Strong partnerships have defined series, but England's openers are not among them

·4 min read
Strong partnerships have defined series, but England's openers are not among them - GETTY IMAGES
Strong partnerships have defined series, but England's openers are not among them - GETTY IMAGES

Three batting partnerships marked the penultimate day of a Test series which may prove in hindsight to have been nothing less than epoch-making in terms of English cricket. Two of these partnerships are functioning, the third has yet to gel.

The partnership between Ollie Pope and Joe Root of 132 in only 26.5 overs, which has sped England towards the seventh highest run-chase in Tests in England, has been a combination of similar styles. They could have been called orthodox styles, except that Root’s inner imp - freed of captaincy - has started reverse-ramping at Trent Bridge and reverse-sweeping here.

Pope is almost as much a reincarnation of Root as he is of Ian Bell, a younger and shorter version of the modern master. As the sincerest form of flattery Pope too no doubt, when consolidated at number three, will be reverse-hitting sixes in Test cricket.

And while England’s original style of batting has been billed as entertainment by the new leadership team of Ben Stokes and Brendon McCullum, this is no doubt intended to throw opponents like Australia off the scent. What England are doing is not for fun but to intimidate, batting that shocks and awes and establishes psychological superiority. Neil Wagner had plenty to say when he began this match with a double-wicket maiden but not after Root, with his reverse-sweep, had made him look like a slower version of Jack Leach.

In a position that would once have been viewed as precarious, 51 for two, Pope and Root launched their third-wicket stand which broke the back of England’s task by the close. Save for that six, England’s batsmen here, including Jonny Bairstow, have been exploiting their local knowledge, hitting fours over all the bare pitches that comprise the vast “square”, not risking the sixes they pounded over the shorter boundaries at Trent Bridge. Inspired, yes, and rational too.

The second partnership that shaped the day was the final instalment of the Daryl Mitchell and Tom Blundell Show. In the six New Zealand innings of this series they have staged four century stands; in tandem at the crease the pair have scored 724 runs off 236.1 overs. In this campaign England have sped like tanks across the North African desert, until they have come to the Mitchell-Blundell pyramid.

Daryl Mitchell and Tom Blundell of New Zealand walk off after Day One of the Third LV= Insurance Test Match between England and New Zealand at Headingley on June 23, 2022 in Leeds, England. - GETTY IMAGES
Daryl Mitchell and Tom Blundell of New Zealand walk off after Day One of the Third LV= Insurance Test Match between England and New Zealand at Headingley on June 23, 2022 in Leeds, England. - GETTY IMAGES

“Fire and Ice,” New Zealand’s media manager Willy Nicholls, the brother of Henry, calls them. They are opposites who complement each other. Mitchell is the driver in every sense, Blundell the defender and deflector.

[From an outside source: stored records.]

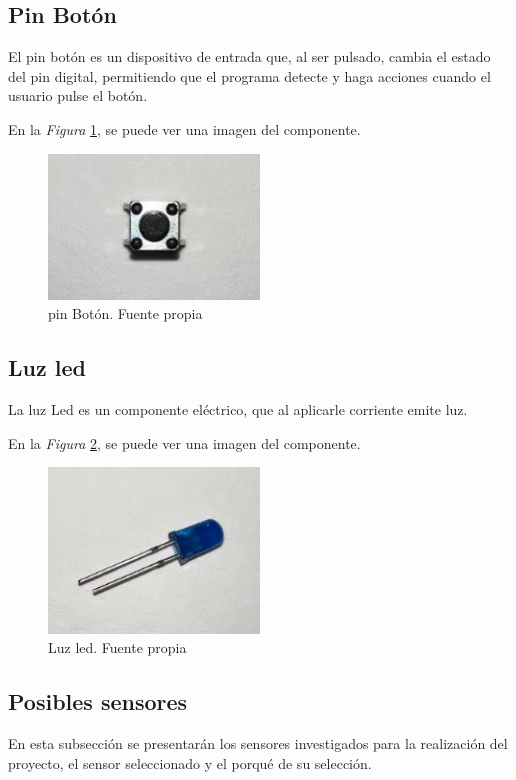 \subsection{Pin Botón}
El pin botón es un dispositivo de entrada que, al ser pulsado, cambia el estado del pin digital, permitiendo que el programa detecte y haga acciones cuando el usuario pulse el botón.

En la \textit{Figura} \ref{fig:pinBoton}, se puede ver una imagen del componente.

\begin{figure}[h]
        \centering
        \includegraphics[width=0.5\textwidth]{img/pinBoton.png}
        \caption{pin Botón. Fuente propia}
        \label{fig:pinBoton}
    \end{figure}
\subsection{Luz led}
La luz Led es un componente eléctrico, que al aplicarle corriente emite luz.

En la \textit{Figura} \ref{fig:LuzLed}, se puede ver una imagen del componente.

\begin{figure}[h]
        \centering
        \includegraphics[width=0.5\textwidth]{img/Luzled.png}
        \caption{Luz led. Fuente propia}
        \label{fig:LuzLed}
    \end{figure}
    
\subsection{Posibles sensores}
En esta subsección se presentarán los sensores investigados para la realización del proyecto, el sensor seleccionado y el porqué de su selección.
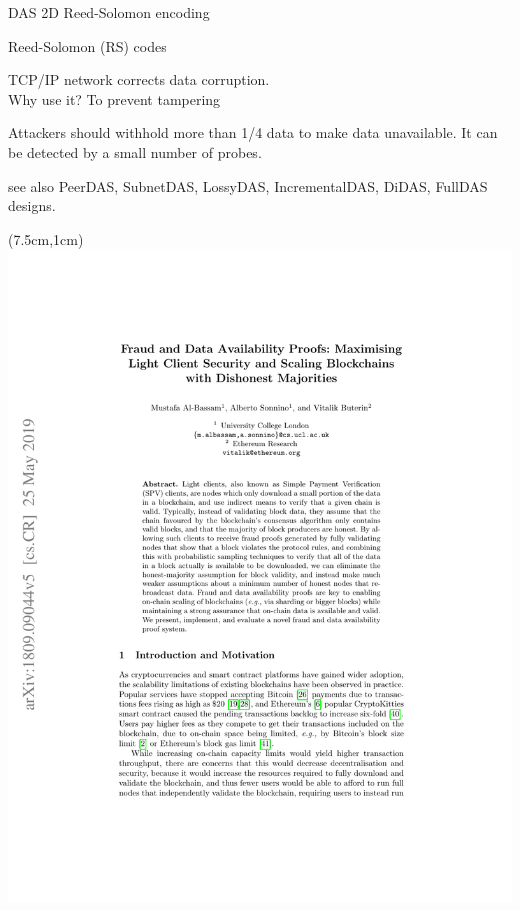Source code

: \documentclass[10pt]{beamer}
\begin{document}
\begin{frame}[b,fragile]{DAS}
2D Reed-Solomon encoding

Reed-Solomon (RS) codes

TCP/IP network corrects data corruption. \\
Why use it? To prevent tampering

Attackers should withhold more than 1/4 data to make data unavailable.
It can be detected by a small number of probes.

see also PeerDAS, SubnetDAS, LossyDAS, IncrementalDAS, DiDAS, FullDAS designs.
\begin{textblock*}{10cm}(7.5cm,1cm)
\includegraphics[page=13,trim={7cm 5.8cm 7cm 14cm},clip,scale=0.70]{fraud-and-data-availability-proofs.pdf}
\end{textblock*}
\end{frame}
\end{document}
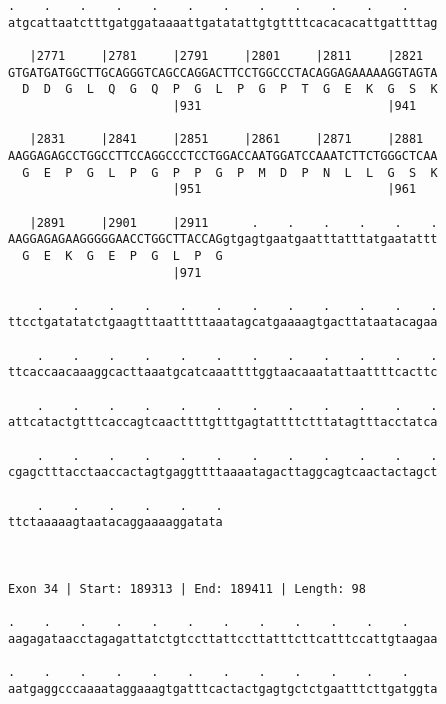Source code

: \documentclass{article}
\begin{document}
\begin{Verbatim}
.    .    .    .    .    .    .    .    .    .    .    .    
atgcattaatctttgatggataaaattgatatattgtgttttcacacacattgattttag
                                                            
   |2771     |2781     |2791     |2801     |2811     |2821  
GTGATGATGGCTTGCAGGGTCAGCCAGGACTTCCTGGCCCTACAGGAGAAAAAGGTAGTA
  D  D  G  L  Q  G  Q  P  G  L  P  G  P  T  G  E  K  G  S  K
                       |931                          |941   
  
   |2831     |2841     |2851     |2861     |2871     |2881  
AAGGAGAGCCTGGCCTTCCAGGCCCTCCTGGACCAATGGATCCAAATCTTCTGGGCTCAA
  G  E  P  G  L  P  G  P  P  G  P  M  D  P  N  L  L  G  S  K
                       |951                          |961   
  
   |2891     |2901     |2911      .    .    .    .    .    .
AAGGAGAGAAGGGGGAACCTGGCTTACCAGgtgagtgaatgaatttatttatgaatattt
  G  E  K  G  E  P  G  L  P  G                              
                       |971                                 
  
    .    .    .    .    .    .    .    .    .    .    .    .
ttcctgatatatctgaagtttaatttttaaatagcatgaaaagtgacttataatacagaa
                                                            
    .    .    .    .    .    .    .    .    .    .    .    .
ttcaccaacaaaggcacttaaatgcatcaaattttggtaacaaatattaattttcacttc
                                                            
    .    .    .    .    .    .    .    .    .    .    .    .
attcatactgtttcaccagtcaacttttgtttgagtattttctttatagtttacctatca
                                                            
    .    .    .    .    .    .    .    .    .    .    .    .
cgagctttacctaaccactagtgaggttttaaaatagacttaggcagtcaactactagct
                                                            
    .    .    .    .    .    .
ttctaaaaagtaatacaggaaaaggatata
                              
                              
 
Exon 34 | Start: 189313 | End: 189411 | Length: 98
 
.    .    .    .    .    .    .    .    .    .    .    .    
aagagataacctagagattatctgtccttattccttatttcttcatttccattgtaagaa
                                                            
.    .    .    .    .    .    .    .    .    .    .    .    
aatgaggcccaaaataggaaagtgatttcactactgagtgctctgaatttcttgatggta
                                                            

\end{Verbatim}
\end{document}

It will be cruel on Mitchell if he goes home on the back of a 3-0 defeat, even if he takes the player of the series award with him. It was less than three years ago that Mitchell made his Test debut against England at Hamilton, an unremarkable medium-pacer who has since become an outstanding batsman, adding one-percenters from other sports to his cricket.

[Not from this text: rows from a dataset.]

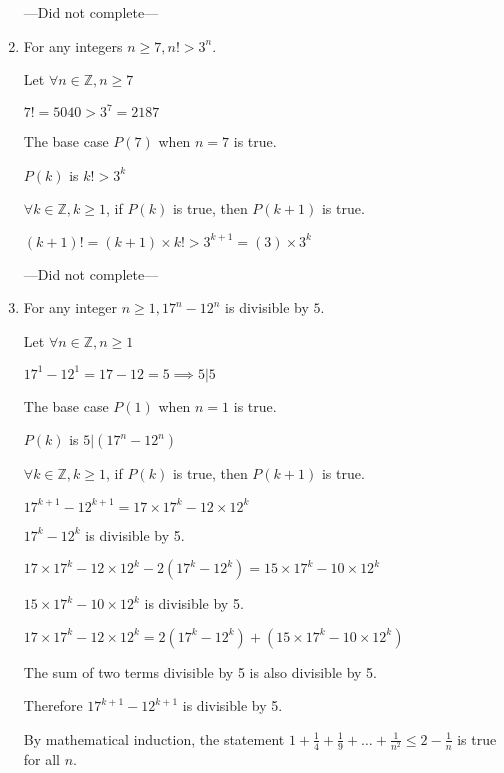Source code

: \documentclass[12pt,letterpaper,titlepage]{article}
\begin{document}
\begin{raggedright}
\begin{enumerate}[label=(\alph*)]
---Did not complete---

\pagebreak
\item
For any integers $n \geq 7, n!>3^n$.

Let $\forall n \in \mathbb{Z}, n \geq 7$

$7! = 5040 > 3^7 = 2187$

The base case $P(7)$ when $n = 7$ is true.

$P(k)$ is $k!>3^k$

$\forall k \in \mathbb{Z}, k \geq 1$, if $P(k)$ is true, then $P(k+1)$ is true.

$(k+1)! = (k+1)\times k! > 3^{k+1} = (3)\times 3^k$

---Did not complete---

\item
For any integer $n \geq 1, 17^n-12^n$ is divisible by $5$.

Let $\forall n \in \mathbb{Z}, n \geq 1$

$17^1-12^1 = 17-12=5\implies 5|5$

The base case $P(1)$ when $n = 1$ is true.

$P(k)$ is $5 | (17^n-12^n)$

$\forall k \in \mathbb{Z}, k \geq 1$, if $P(k)$ is true, then $P(k+1)$ is true.

$17^{k+1}-12^{k+1} = 17\times17^k-12\times12^k$

$17^k-12^k$ is divisible by 5.

$17\times17^k-12\times12^k - 2(17^k-12^k) = 15\times17^k-10\times12^k$

$15\times17^k-10\times12^k$ is divisible by 5.

$17\times17^k-12\times12^k = 2(17^k-12^k) + (15\times17^k-10\times12^k)$

The sum of two terms divisible by 5 is also divisible by 5.

Therefore $17^{k+1}-12^{k+1}$ is divisible by 5.

By mathematical induction, the statement $1+\frac{1}{4}+\frac{1}{9}+\ldots+\frac{1}{n^2}\leq 2 - \frac{1}{n}$ is true for all $n$.

\end{enumerate}
\end{raggedright}
\end{document}
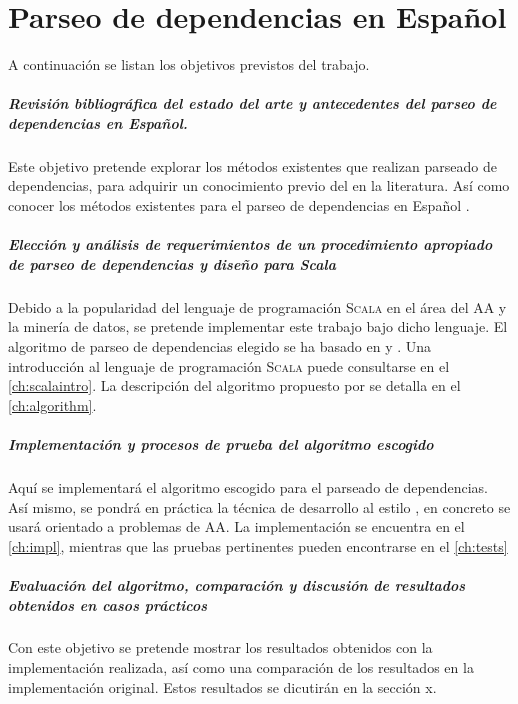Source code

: \chapter{Parseo de dependencias en Español}\label{ch:depparsing}

A continuación se listan los objetivos previstos del trabajo.

\paragraph{Revisión bibliográfica del estado del arte y antecedentes del parseo
  de dependencias en Español.} Este objetivo pretende explorar los métodos
existentes que realizan parseado de dependencias, para adquirir un conocimiento
previo del  en la literatura. Así como conocer los
métodos existentes para el parseo de dependencias en Español
\cite{ballesteros2016}.

\paragraph{Elección y análisis de requerimientos de un procedimiento apropiado de
  parseo de dependencias y diseño para Scala}
Debido a la popularidad del lenguaje de programación \textsc{Scala} en el área
del \ac{AA} y la minería de datos, se pretende implementar este trabajo bajo
dicho lenguaje. El algoritmo de parseo de dependencias elegido se ha basado en
\citeauthor{yamada2003} \cite{yamada2003} y \citeauthor{rohit2016}
\cite{rohit2016}. Una introducción al lenguaje de programación \textsc{Scala}
puede consultarse en el \autoref{ch:scalaintro}. La descripción del algoritmo
propuesto por \citeauthor{yamada2003} se detalla en el \autoref{ch:algorithm}.

\paragraph{Implementación y procesos de prueba del algoritmo escogido}
Aquí se implementará el algoritmo escogido para el parseado de dependencias. Así
mismo, se pondrá en práctica la técnica de desarrollo al estilo
, en concreto se usará  orientado a
problemas de \ac{AA}. La implementación se encuentra en el \autoref{ch:impl},
mientras que las pruebas pertinentes pueden encontrarse en el \autoref{ch:tests}

\paragraph{Evaluación del algoritmo, comparación y discusión de resultados
  obtenidos en casos prácticos}
Con este objetivo se pretende mostrar los resultados obtenidos con la
implementación realizada, así como una comparación de los resultados en la
implementación original. Estos resultados se dicutirán en la sección x.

England did not bowl full enough at Blundell. Like all keepers he has been adept at cut and pull, so the dismissal with the short ball at Trent Bridge was a one-off red herring. When he tried a straight-drive during his valiant 88* the ball ended up in his crease, his head falling over, his eyes not level but, boy, has he fought. And if they are opposites in style, Mitchell and Blundell have patience in common: the patience of players forced to wait for their chance, Mitchell by Colin de Grandhomme, Blundell by BJ Watling.

The partnership which has yet to gel is that of England’s opening pair. In 12 attempts, Alex Lees and Zak Crawley have yet to manage an opening stand of 60. Even for players who are new to each other, their communication is poor.

The over before the run-out, Crawley was on the floor after attempting a single that did not exist. Once he had nailed his off-drive, Crawley was too intent on admiring it to be aware of his partner’s over-commitment to a single; but he had done England the service of striking Trent Boult for four overs in one over to set the tone of this run-chase.

Lees and Crawley are left- and right-handed but perhaps too similar: both tall, one with the first name of Zak and the other with a second name of Zac. It would be good if Brendon McCullum, for his next trick, can sort their calling out before Friday when England go again, all too soon, against India.